A realizadora filma o seu Zein do início até ao fim do
filme, as suas peripécias e anseios, como se estivesse a escalar o Monte Olimpo. Ela não larga o seu pequeno actor, plano atrás de plano, aproveitando a sua destreza e diálogo fácil junto da câmara. Abas Kiarostami dizia que o seu
cinema pretendia ser uma visão do mundo através do olhar das crianças. Nadine
Labaki parece ter escutado as suas sábias palavras, seguindo este lembrete da melhor
forma possível, ou então reviu muitas vezes filmes como "Pixote", de Hector Babenco, ou ainda "Los Olvidados", de Luís Buñuel. É que "Zein" parece não representar e, por isso, é por demais convincente e autêntico, cativando e prendendo o espectador num turbilhão de emoções, daí que o resultado só poderia ser belo e pungente.
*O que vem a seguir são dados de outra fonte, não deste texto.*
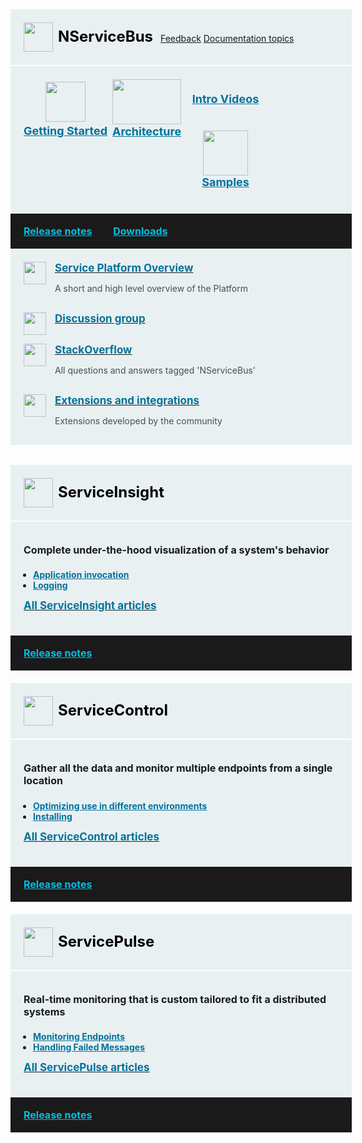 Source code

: <style>
.productlink {
    font-size: 24px;
    font-weight: bold;
    color: black;
    margin: 8px;
    display: inline-block;
}
.block.black a,
.block.middle a,
.productcolumn a {
  color: inherit;
}
.block {
  width: 100%;
  background-color: rgb(233, 240, 242);
  padding: 21px;
  margin-bottom: 2px;
  display: inline-block;
}
.block.top img,
.productcolumn img {
  float: left;
}
.block.black img {
  float: inherit;
}
.block.middle .ic {
  min-width: 25%;
  float: left;
  text-align: center;
  font-size: 18px;
  font-weight: bold;
  color: rgb(0, 114, 156);
}
.block.black {
  margin-top: -2px;
  margin-bottom: 0px;
  width: 100%;
  clear: both;
  background-color: rgb(26, 26, 26);
  font-size: 16px;
  font-weight: bold;
  padding-top: 13px;
  padding-bottom: 13px;
  line-height: 30px;
}
span.blue {
  color: rgb(0, 191, 230);
  padding-right: 30px;
  display: inline-block;
}
.block.black span img {
  padding-left: 0px;
  padding-right: 5px;
  margin-top: -3px;
}
.productcolumn .black {
  font-size: 14px;
}
.block h3 {
  font-weight: bold;
  font-size: 17px !important;
  margin-top: 0px;
  margin-bottom: 0px;
  color: rgb(0, 114, 156);
}
.block h4 {
  font-size: 16px !important;
  font-weight: bold;
  margin-top: 0px;
}
.block p {
  font-size: 14px;
  color: rgb(77, 77, 77);
}

.block.resources .col-xs-6 img,
.block.resources .col-sm-6 img,
.block.resources .col-md-6 img {
  float: left;
  margin: 0px 13px 0px 0px;
}
.productcolumn {
  margin-right: 2%;
  float: left;
}
.productcolumn.header {
  margin-top: 2%;
}
.productcolumn.last {
  margin-right: 0px;
}
.productcolumnc {
  overflow: hidden;
  clear: both;
}
.productcolumnc .productcolumn {
  padding-bottom: 1000px;
  margin-bottom: -1000px;
}
.productcolumnc ul {
  list-style: none;
  margin-left: 0px;
  padding-left: 0px;
}
.productcolumnc li {
  color: rgb(0, 114, 156) !important;
  font-size: 14px;
  font-weight: bold;
  padding-bottom: 7px;
}
.mainicon{
  font-size: 67px;
}
#new-user-quickstart-alert {
    display: none !important;
}

.products {
  margin-top: 30px;
}

.products .col-xs-12.col-md-4 {
  padding: 0;
}

.products .col-xs-12.col-md-4:nth-child(2) {
  padding: 0 15px;
}

.products .col-xs-12.col-md-4 ul {
  padding-left: 15px;
}

.products .col-xs-12.col-md-4 ul a {
  color: rgb(0, 114, 156);
  font-weight: bold;
}

.productcolumn {
  height: 230px;
}

@media (max-width: 992px) {

  .block.middle {
    padding-bottom: 0;
  }

  .block.middle .ic {
    margin-bottom: 40px;
  }

  .col-md-12.block.resources {
    padding-bottom: 0;
  }

  .resources .col-xs-6, .resources .col-sm-6 {
    margin-bottom: 30px;
  }
  
  .resources .col-xs-6 p, .resources .col-sm-6 p, .resources .col-xs-6 h3, .resources .col-sm-6 h3 {
    padding-left: 50px;
  }
  .products .col-xs-12.col-md-4 {
    margin-bottom: 20px;
  }
  .products .col-xs-12.col-md-4:nth-child(2) {
    padding: 0;
  }
  .productcolumn {
    height: initial;
  }
}

@media (max-width: 517px) {
  span.pull-right {
    float: initial !important;    
  }

  span.pull-right a {
    margin-top: 20px;
    width: 100%;
  }
}
</style>
<div class="row">
<div class="col-md-12 block top clearfix">
  <a href="/nservicebus/"><img src="/content/images/menu/nservicebus-icon.svg" width="47" height="47"><span class="productlink">NServiceBus</span></a>
  <span class="pull-right">
    <a class="btn btn-info btn-lg hidden-sm hidden-xs" href="https://github.com/Particular/docs.particular.net/issues/new" target="_blank"><em class="glyphicon glyphicon-comment"></em> Feedback</a>
    <a type="button" class="btn btn-primary btn-lg" href="/nservicebus/">Documentation topics</a>
  </span>
</div>
</div>
<div class="row">
<div class="block middle">
  <div class="ic col-xs-12 col-sm-6 col-md-3">
    <a href="/get-started/" onclick="trackGetStartedCTAFromHome()">
      <img src="/content/images/menu/getting-started-icon.svg" height="64" width="64" style="margin: 4px 0;" /><br>Getting Started
    </a>
  </div>
    <div class="ic col-xs-12 col-sm-6 col-md-3">
    <a href="/architecture/">
      <img src="/content/images/menu/architecture-icon.svg" style="height:72px; width: 110px; margin-bottom: 1px;"><br>Architecture
    </a>
  </div>
  <div class="ic col-xs-12 col-sm-6 col-md-3">
    <a href="https://particular.net/videos">
      <i class="glyphicon glyphicon-film mainicon"></i><br>Intro Videos
    </a>
  </div>
  <div class="ic col-xs-12 col-sm-6 col-md-3">
    <a href="/samples/" class="rarr">
      <img src="/content/images/menu/samples-icon.svg" height="72" width="72"/><br>Samples
    </a>
  </div>
</div>
</div>
<div class="row">
<div class="col-md-12 block black">
  <span class="blue"><a href="https://github.com/Particular/NServiceBus/releases"><span class="glyphicon glyphicon-calendar"></span> Release notes</a></span>
  <span class="blue">
<a href="https://particular.net/downloads"><span class="glyphicon glyphicon-download"></span> Downloads</a>
</span>
</div>
</div>
<div class="row">
<div class="col-md-12 block resources">
  <div class="row">
    <div class="col-xs-12 col-sm-6">
      <a href="/platform/">
        <img src="/content/images/particular_v1.svg" width="36" height="36"/>
        <h3>Service Platform Overview</h3>
      </a>
      <p>A short and high level overview of the Platform</p>
    </div>
    <div class="col-xs-12 col-sm-6">
      <a href="https://discuss.particular.net">
        <img src="/content/images/discussiongroup_v1.svg" width="36" height="36">
        <h3>Discussion group</h3>
      </a>
    </div>
  </div>
  <div class="row">
    <div class="col-xs-12 col-sm-6">
      <a href="https://stackoverflow.com/questions/tagged/nservicebus">
        <img src="/home/stackoverflow_v1.svg" width="36" height="36">
        <h3>StackOverflow</h3>
      </a>
      <p>All questions and answers tagged 'NServiceBus'</p>
    </div>
    <div class="col-xs-12 col-sm-6">
      <a href="/nservicebus/community/">
        <img src="/home/extensions_v1.svg" width="36" height="36">
        <h3>Extensions and integrations</h3>
      </a>
      <p>Extensions developed by the community</p>
    </div>
  </div>
</div>
</div>


<div class="row products">

  <div class="col-xs-12 col-md-4">
    <div class="block top">
      <a href="/serviceinsight/"><img src="/content/images/menu/serviceinsight-icon.svg" width="47" height="47"><span class="productlink">ServiceInsight</span></a>
      <div style="clear: both"></div>
    </div>
    <div class="productcolumn block">
      <p></p>
      <h4>Complete under-the-hood visualization of a system's behavior</h4>
      <p></p>
      <ul>
        <li><a href="/serviceinsight/application-invocation.md">Application invocation</a></li>
        <li><a href="/serviceinsight/logging.md">Logging</a></li>
      </ul>
      <a href="/serviceinsight/"><h3>All ServiceInsight articles</h3></a><br/>
      <div style="clear: both"></div>
    </div>
    <div class="block black">
      <span class="blue"><a href="https://github.com/Particular/ServiceInsight/releases"><span class="glyphicon glyphicon-calendar"></span> Release notes</a></span>
    </div>
  </div>


  <div class="col-xs-12 col-md-4">
    <div class="block top">
      <a href="/servicecontrol/"><img src="/content/images/menu/servicecontrol-icon.svg" width="47" height="47"><span class="productlink">ServiceControl</span></a>
      <div style="clear: both"></div>
    </div>
    <div class="productcolumn block">
      <p></p>
      <h4>Gather all the data and monitor multiple endpoints from a single location</h4>
      <p></p>
      <ul>
        <li><a href="/servicecontrol/servicecontrol-in-practice.md">Optimizing use in different environments</a></li>
        <li><a href="/servicecontrol/servicecontrol-instances/deployment/">Installing</a></li>
      </ul>
      <a href="/servicecontrol/"><h3>All ServiceControl articles</h3></a><br/>
      <div style="clear: both"></div>
    </div>
    <div class="block black">
      <span class="blue"><a href="https://github.com/Particular/ServiceControl/releases"><span class="glyphicon glyphicon-calendar"></span> Release notes</a></span>
    </div>
  </div>




  <div class="col-xs-12 col-md-4">
    <div class="block top">
      <a href="/servicepulse/"><img src="/content/images/menu/servicepulse-icon.svg" width="47" height="47"><span class="productlink">ServicePulse</span></a>
      <div style="clear: both"></div>
    </div>
    <div class="productcolumn last block">
      <p></p>
      <h4>Real-time monitoring that is custom tailored to fit a distributed systems</h4>
      <p></p>
      <ul>
        <li><a href="/monitoring/metrics/in-servicepulse.md">Monitoring Endpoints</a></li>
        <li><a href="/servicepulse/intro-failed-messages.md">Handling Failed Messages</a></li>
      </ul>
      <a href="/servicepulse/"><h3>All ServicePulse articles</h3></a><br/>
      <div style="clear: both"></div>
    </div>
    <div class="block black">
      <span class="blue"><a href="https://github.com/Particular/ServicePulse/releases"><span class="glyphicon glyphicon-calendar"></span> Release notes</a></span>
    </div>
  </div>

</div>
Esta película conta ainda com a banda sonora de Khaled Mouzanar, num registo de enorme arrebatamento e delicadeza e tal, como já foi anteriormente referido, com um "actor" irrepreensível e magnetizante - Zain Al Rafeea. Caso para perguntar: quem pode ficar indiferente este retrato cruel de uma infância perturbadora
e dolorosa? O filme, no entanto, não pode ser visto como um dramalhão, sendo que as cenas passadas no parque de diversões ou no carrossel são pura magia cinematográfica, para além de uma fotografia que nos convida a intuir os cheiros, lugares e vivências ali
representados.
Uma última nota para referir que, aquando da apresentação do filme em Cannes,
o público presente prestou-se a uma ovação de quinze minutos na presença da realizadora, produtor e do seu actor de doze anos, de origem síria, que vivia à altura
em Beirut, mudando-se assim, à semelhança do que acontece no filme, não para a Suécia, mas sim para a
Noruega, onde actualmente já vai à escola. Pura premonição?